Mendelian models represent another major class of quantitative risk assessment models. Unlike the empiric models, which are directly derived from specific observational data, Mendelian models are based on the general rules of Mendelian inheritance. Observational data contribute to the construction of these models, but only for the purposes of estimating the allelic frequency and penetrance of the genes of interest. BRCAPRO is a Mendelian model that uses Bayes theorem to calculate the probability that an individual carries a mutation in a major autosomal dominant breast cancer susceptibility gene based on the family history of breast and ovarian cancer.16,17 The probability that the individual will develop breast or ovarian cancer over time is then derived from this mutation probability based on age-specific incidence curves for mutation carriers and noncarriers. This model requires entry of a complete family history including all affected and unaffected relatives. Calculations are based on the ages at cancer diagnosis, the relationship of affected and unaffected relatives to the proband, results for any genetic testing that has been done, history of oophorectomy, and the characteristics (receptor status) of any primary breast cancers. Other Mendelian models, such as the Jonker model18 and BOADICEA,19 calculate the probability of a mutation in a major autosomal dominant breast cancer susceptibility gene, but do not provide an estimation of breast cancer risk over time.

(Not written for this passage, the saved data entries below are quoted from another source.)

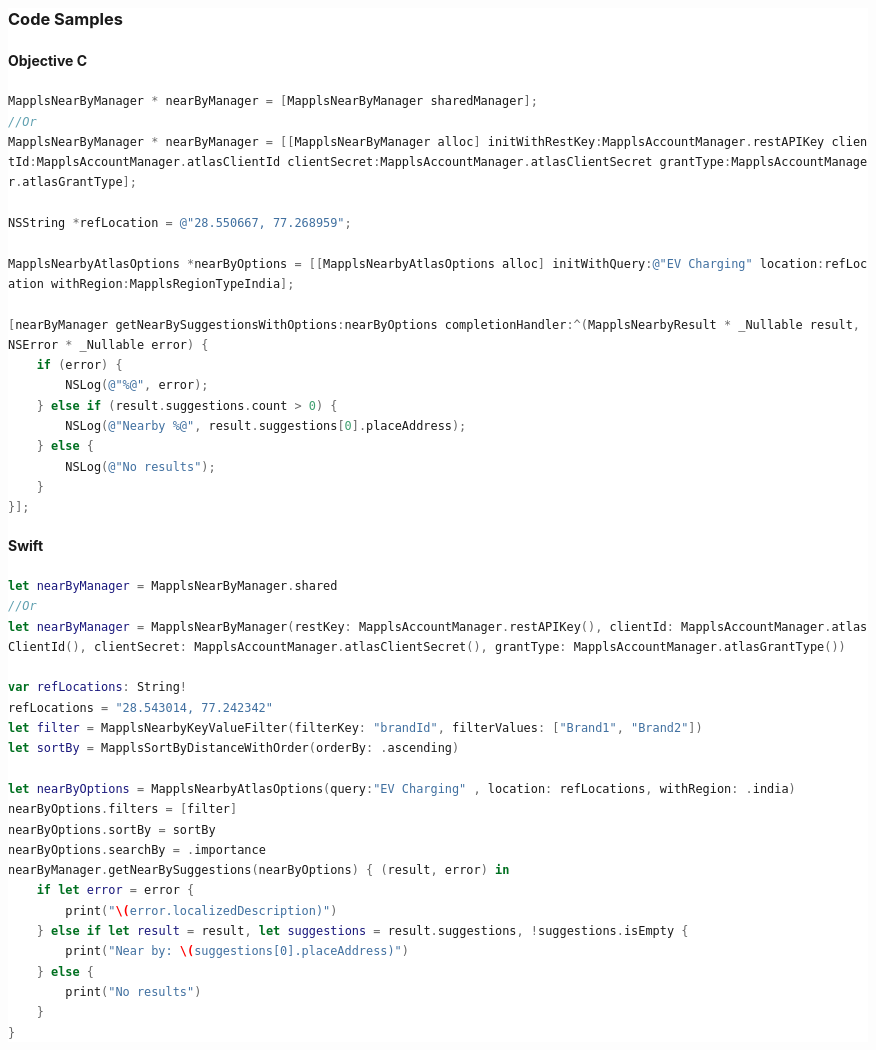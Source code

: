 ### Code Samples

#### Objective C
```objectivec
MapplsNearByManager * nearByManager = [MapplsNearByManager sharedManager];
//Or
MapplsNearByManager * nearByManager = [[MapplsNearByManager alloc] initWithRestKey:MapplsAccountManager.restAPIKey clientId:MapplsAccountManager.atlasClientId clientSecret:MapplsAccountManager.atlasClientSecret grantType:MapplsAccountManager.atlasGrantType];
    
NSString *refLocation = @"28.550667, 77.268959";
    
MapplsNearbyAtlasOptions *nearByOptions = [[MapplsNearbyAtlasOptions alloc] initWithQuery:@"EV Charging" location:refLocation withRegion:MapplsRegionTypeIndia];
    
[nearByManager getNearBySuggestionsWithOptions:nearByOptions completionHandler:^(MapplsNearbyResult * _Nullable result, NSError * _Nullable error) {
	if (error) {
		NSLog(@"%@", error);
	} else if (result.suggestions.count > 0) {
		NSLog(@"Nearby %@", result.suggestions[0].placeAddress);
	} else {
		NSLog(@"No results");
	}
}];
```
#### Swift
```swift
let nearByManager = MapplsNearByManager.shared
//Or
let nearByManager = MapplsNearByManager(restKey: MapplsAccountManager.restAPIKey(), clientId: MapplsAccountManager.atlasClientId(), clientSecret: MapplsAccountManager.atlasClientSecret(), grantType: MapplsAccountManager.atlasGrantType())
        
var refLocations: String!
refLocations = "28.543014, 77.242342"
let filter = MapplsNearbyKeyValueFilter(filterKey: "brandId", filterValues: ["Brand1", "Brand2"])
let sortBy = MapplsSortByDistanceWithOrder(orderBy: .ascending)

let nearByOptions = MapplsNearbyAtlasOptions(query:"EV Charging" , location: refLocations, withRegion: .india)
nearByOptions.filters = [filter]
nearByOptions.sortBy = sortBy
nearByOptions.searchBy = .importance
nearByManager.getNearBySuggestions(nearByOptions) { (result, error) in
	if let error = error {
		print("\(error.localizedDescription)")
	} else if let result = result, let suggestions = result.suggestions, !suggestions.isEmpty {
		print("Near by: \(suggestions[0].placeAddress)")
	} else {
		print("No results")
	}
}
```
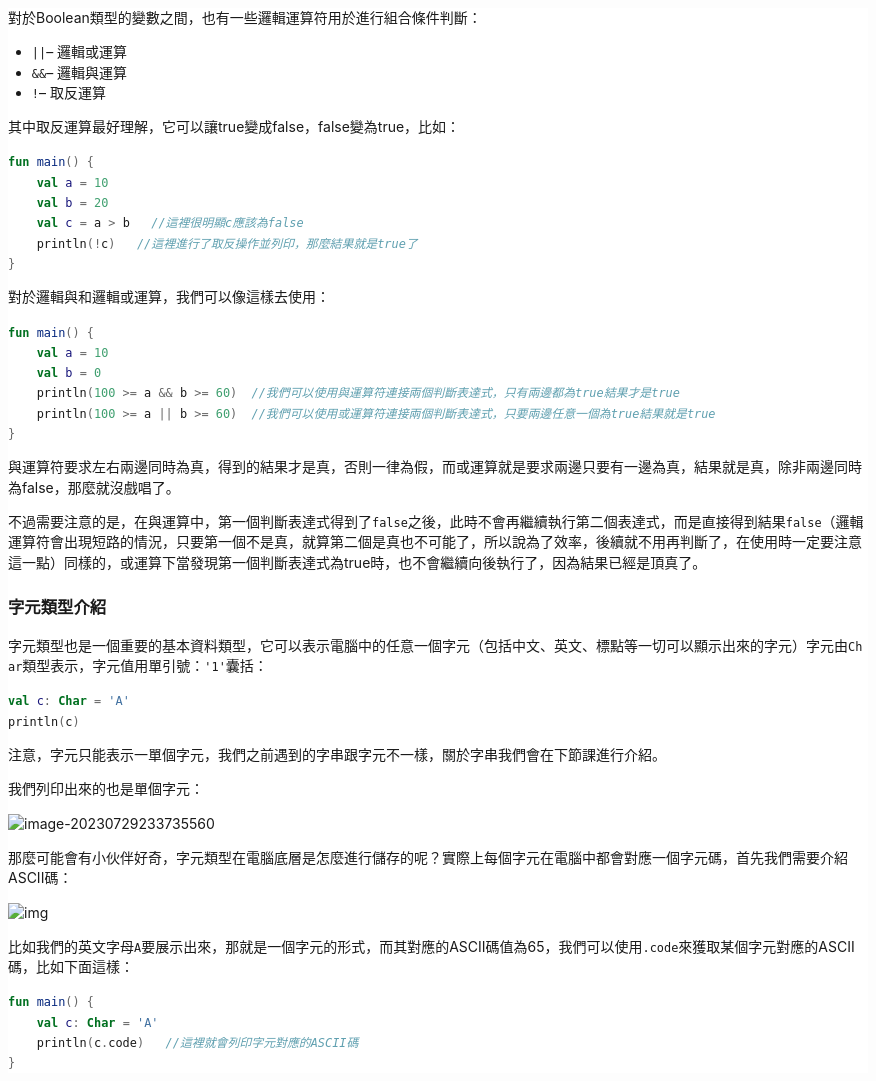 對於Boolean類型的變數之間，也有一些邏輯運算符用於進行組合條件判斷：

- `||`– 邏輯或運算
- `&&`– 邏輯與運算
- `!`– 取反運算

其中取反運算最好理解，它可以讓true變成false，false變為true，比如：

```kotlin
fun main() {
    val a = 10
    val b = 20
    val c = a > b   //這裡很明顯c應該為false
    println(!c)   //這裡進行了取反操作並列印，那麼結果就是true了
}
```

對於邏輯與和邏輯或運算，我們可以像這樣去使用：

```kotlin
fun main() {
    val a = 10
    val b = 0
    println(100 >= a && b >= 60)  //我們可以使用與運算符連接兩個判斷表達式，只有兩邊都為true結果才是true
    println(100 >= a || b >= 60)  //我們可以使用或運算符連接兩個判斷表達式，只要兩邊任意一個為true結果就是true
}
```

與運算符要求左右兩邊同時為真，得到的結果才是真，否則一律為假，而或運算就是要求兩邊只要有一邊為真，結果就是真，除非兩邊同時為false，那麼就沒戲唱了。

不過需要注意的是，在與運算中，第一個判斷表達式得到了`false`之後，此時不會再繼續執行第二個表達式，而是直接得到結果`false`（邏輯運算符會出現短路的情況，只要第一個不是真，就算第二個是真也不可能了，所以說為了效率，後續就不用再判斷了，在使用時一定要注意這一點）同樣的，或運算下當發現第一個判斷表達式為true時，也不會繼續向後執行了，因為結果已經是頂真了。

### 字元類型介紹

字元類型也是一個重要的基本資料類型，它可以表示電腦中的任意一個字元（包括中文、英文、標點等一切可以顯示出來的字元）字元由`Char`類型表示，字元值用單引號：`'1'`囊括：

```kotlin
val c: Char = 'A'
println(c)
```

注意，字元只能表示一單個字元，我們之前遇到的字串跟字元不一樣，關於字串我們會在下節課進行介紹。

我們列印出來的也是單個字元：

![image-20230729233735560](https://s2.loli.net/2023/07/29/lS12kDwfR9TrO4b.png)

那麼可能會有小伙伴好奇，字元類型在電腦底層是怎麼進行儲存的呢？實際上每個字元在電腦中都會對應一個字元碼，首先我們需要介紹ASCII碼：

![img](https://s2.loli.net/2022/09/17/Z7AiBPNO6ylML4z.png)

比如我們的英文字母`A`要展示出來，那就是一個字元的形式，而其對應的ASCII碼值為65，我們可以使用`.code`來獲取某個字元對應的ASCII碼，比如下面這樣：

```kotlin
fun main() {
    val c: Char = 'A'
    println(c.code)   //這裡就會列印字元對應的ASCII碼
}
```
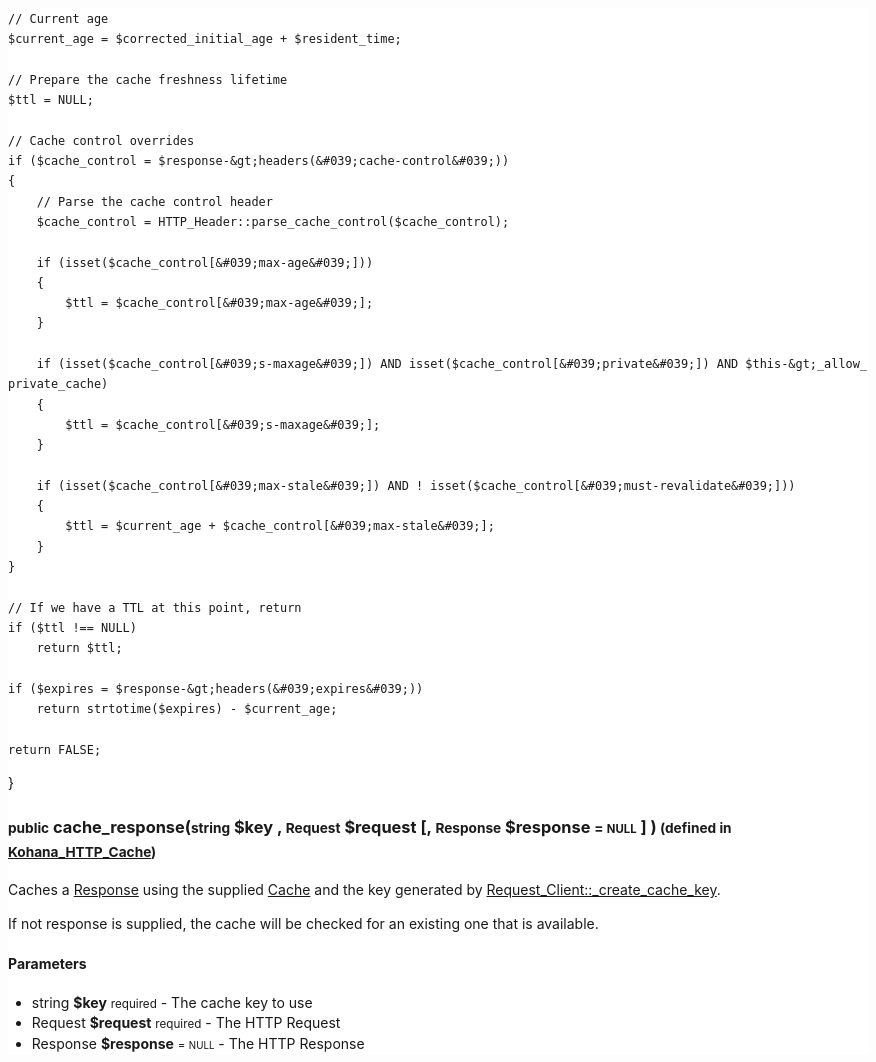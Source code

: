 	// Current age
	$current_age = $corrected_initial_age + $resident_time;

	// Prepare the cache freshness lifetime
	$ttl = NULL;

	// Cache control overrides
	if ($cache_control = $response-&gt;headers(&#039;cache-control&#039;))
	{
		// Parse the cache control header
		$cache_control = HTTP_Header::parse_cache_control($cache_control);

		if (isset($cache_control[&#039;max-age&#039;]))
		{
			$ttl = $cache_control[&#039;max-age&#039;];
		}

		if (isset($cache_control[&#039;s-maxage&#039;]) AND isset($cache_control[&#039;private&#039;]) AND $this-&gt;_allow_private_cache)
		{
			$ttl = $cache_control[&#039;s-maxage&#039;];
		}

		if (isset($cache_control[&#039;max-stale&#039;]) AND ! isset($cache_control[&#039;must-revalidate&#039;]))
		{
			$ttl = $current_age + $cache_control[&#039;max-stale&#039;];
		}
	}

	// If we have a TTL at this point, return
	if ($ttl !== NULL)
		return $ttl;

	if ($expires = $response-&gt;headers(&#039;expires&#039;))
		return strtotime($expires) - $current_age;

	return FALSE;
}</code>
</pre>
</div>
</div>

<div class='method'>
<h3 id="cache_response"><small>public</small>  cache_response(<small>string</small> <span class="param" title="The cache key to use">$key</span> , <small>Request</small> <span class="param" title="The HTTP Request">$request</span> [, <small>Response</small> <span class="param" title="The HTTP Response">$response</span> <small>= <small>NULL</small></small> ] )<small> (defined in <a href='/documentation/api/Kohana_HTTP_Cache'>Kohana_HTTP_Cache</a>)</small></h3>
<div class='description'><p>Caches a <a href="/index.php/">Response</a> using the supplied <a href="/index.php/">Cache</a>
and the key generated by <a href="#_create_cache_key">Request_Client::_create_cache_key</a>.</p>

<p>If not response is supplied, the cache will be checked for an existing
one that is available.</p>
</div>
<h4>Parameters</h4>
<ul>
<li>
 <span class="blue">string </span><strong> $key</strong> <small>required</small> - The cache key to use</li>
<li>
 <span class="blue">Request </span><strong> $request</strong> <small>required</small> - The HTTP Request</li>
<li>
 <span class="blue">Response </span><strong> $response</strong> <small> = <small>NULL</small></small> - The HTTP Response</li>
</ul>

The Tyrer–Cuzick model is an attempted synthesis of empiric and Mendelian approaches to risk modeling.20 It first uses family history information to calculate the probability that an individual carries a mutation in an autosomal dominant breast cancer susceptibility gene and then calculates the risk of breast cancer based on this. This risk estimate is then adjusted based on age at menarche, parity, age at first live birth, age at menopause, history of atypical hyperplasia or lobular carcinoma in situ (LCIS), height, and body mass index.